Stored entries
[Start of section]

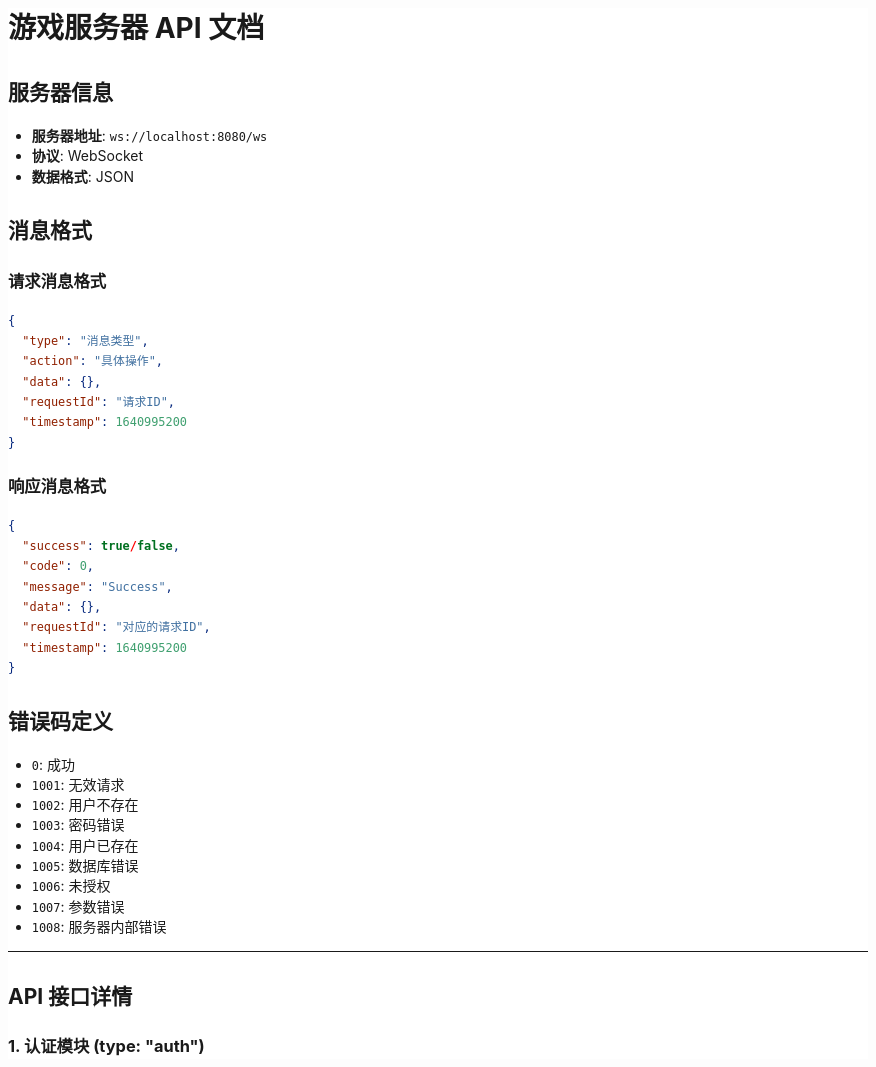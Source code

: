 # 游戏服务器 API 文档

## 服务器信息
- **服务器地址**: `ws://localhost:8080/ws`
- **协议**: WebSocket
- **数据格式**: JSON

## 消息格式

### 请求消息格式
```json
{
  "type": "消息类型",
  "action": "具体操作",
  "data": {}, 
  "requestId": "请求ID",
  "timestamp": 1640995200
}
```

### 响应消息格式
```json
{
  "success": true/false,
  "code": 0,
  "message": "Success",
  "data": {},
  "requestId": "对应的请求ID",
  "timestamp": 1640995200
}
```

## 错误码定义
- `0`: 成功
- `1001`: 无效请求
- `1002`: 用户不存在
- `1003`: 密码错误
- `1004`: 用户已存在
- `1005`: 数据库错误
- `1006`: 未授权
- `1007`: 参数错误
- `1008`: 服务器内部错误

---

## API 接口详情

### 1. 认证模块 (type: "auth")
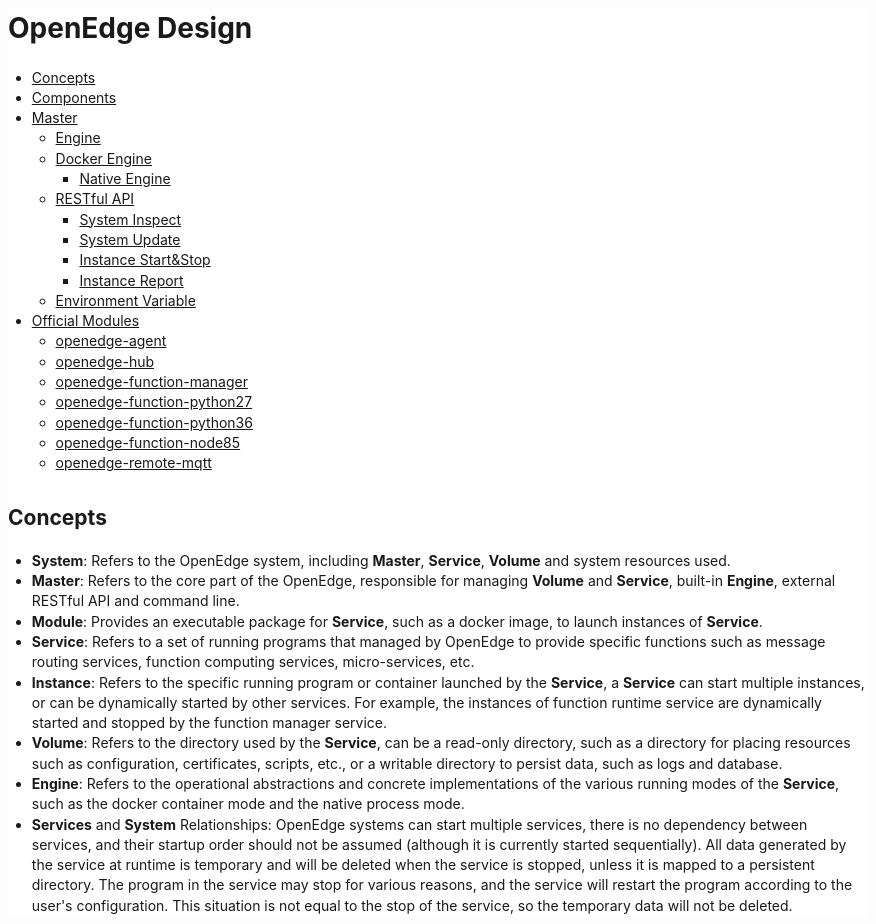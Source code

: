 # OpenEdge Design

- [Concepts](#concepts)
- [Components](#components)
- [Master](#master)
  - [Engine](#engine)
  - [Docker Engine](#docker-engine)
    - [Native Engine](#native-engine)
  - [RESTful API](#restful-api)
    - [System Inspect](#system-inspect)
    - [System Update](#system-update)
    - [Instance Start&Stop](#instance-startstop)
    - [Instance Report](#instance-report)
  - [Environment Variable](#environment-variable)
- [Official Modules](#official-modules)
  - [openedge-agent](#openedge-agent)
  - [openedge-hub](#openedge-hub)
  - [openedge-function-manager](#openedge-function-manager)
  - [openedge-function-python27](#openedge-function-python27)
  - [openedge-function-python36](#openedge-function-python36)
  - [openedge-function-node85](#openedge-function-node85)
  - [openedge-remote-mqtt](#openedge-remote-mqtt)

## Concepts

- **System**: Refers to the OpenEdge system, including **Master**, **Service**, **Volume** and system resources used.
- **Master**: Refers to the core part of the OpenEdge, responsible for managing **Volume** and **Service**, built-in **Engine**, external RESTful API and command line.
- **Module**: Provides an executable package for **Service**, such as a docker image, to launch instances of **Service**.
- **Service**: Refers to a set of running programs that managed by OpenEdge to provide specific functions such as message routing services, function computing services, micro-services, etc.
- **Instance**: Refers to the specific running program or container launched by the **Service**, a **Service** can start multiple instances, or can be dynamically started by other services. For example, the instances of function runtime service are dynamically started and stopped by the function manager service.
- **Volume**: Refers to the directory used by the **Service**, can be a read-only directory, such as a directory for placing resources such as configuration, certificates, scripts, etc., or a writable directory to persist data, such as logs and database.
- **Engine**: Refers to the operational abstractions and concrete implementations of the various running modes of the **Service**, such as the docker container mode and the native process mode.
- **Services** and **System** Relationships: OpenEdge systems can start multiple services, there is no dependency between services, and their startup order should not be assumed (although it is currently started sequentially). All data generated by the service at runtime is temporary and will be deleted when the service is stopped, unless it is mapped to a persistent directory. The program in the service may stop for various reasons, and the service will restart the program according to the user's configuration. This situation is not equal to the stop of the service, so the temporary data will not be deleted.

[End of section]

## Exercise
Write down again, exactly as given, only the lines above that fall from the line with "- [openedge-agent](#openedge-agent)" to the line with "## Concepts", inclusive.

## Solution below
  - [openedge-agent](#openedge-agent)
  - [openedge-hub](#openedge-hub)
  - [openedge-function-manager](#openedge-function-manager)
  - [openedge-function-python27](#openedge-function-python27)
  - [openedge-function-python36](#openedge-function-python36)
  - [openedge-function-node85](#openedge-function-node85)
  - [openedge-remote-mqtt](#openedge-remote-mqtt)

## Concepts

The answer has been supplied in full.